[To do] This task calls for copying every line in the data below that contains the word "stats".

[Collection entries]
********
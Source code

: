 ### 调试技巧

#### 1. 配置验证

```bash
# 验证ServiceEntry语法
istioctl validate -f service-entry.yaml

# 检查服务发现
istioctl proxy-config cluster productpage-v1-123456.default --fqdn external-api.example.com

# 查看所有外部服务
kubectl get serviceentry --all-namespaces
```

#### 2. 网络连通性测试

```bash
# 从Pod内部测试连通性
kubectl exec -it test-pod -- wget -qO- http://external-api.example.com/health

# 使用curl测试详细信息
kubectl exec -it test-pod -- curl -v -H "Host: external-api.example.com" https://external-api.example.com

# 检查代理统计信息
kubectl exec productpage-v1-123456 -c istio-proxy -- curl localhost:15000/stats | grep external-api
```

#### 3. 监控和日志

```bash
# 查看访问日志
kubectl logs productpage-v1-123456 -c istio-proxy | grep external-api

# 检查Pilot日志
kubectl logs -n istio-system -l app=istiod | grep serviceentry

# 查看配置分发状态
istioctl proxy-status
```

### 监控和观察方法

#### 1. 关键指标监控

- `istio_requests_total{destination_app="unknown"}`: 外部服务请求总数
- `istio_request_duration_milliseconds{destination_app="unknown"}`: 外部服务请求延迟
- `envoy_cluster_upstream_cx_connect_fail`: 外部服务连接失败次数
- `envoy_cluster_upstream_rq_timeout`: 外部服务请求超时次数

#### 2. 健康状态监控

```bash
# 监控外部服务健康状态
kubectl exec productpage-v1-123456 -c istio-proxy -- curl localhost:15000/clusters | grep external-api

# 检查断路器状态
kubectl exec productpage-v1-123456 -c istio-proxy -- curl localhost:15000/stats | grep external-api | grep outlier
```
********
[Written answer]
kubectl exec productpage-v1-123456 -c istio-proxy -- curl localhost:15000/stats | grep external-api
kubectl exec productpage-v1-123456 -c istio-proxy -- curl localhost:15000/stats | grep external-api | grep outlier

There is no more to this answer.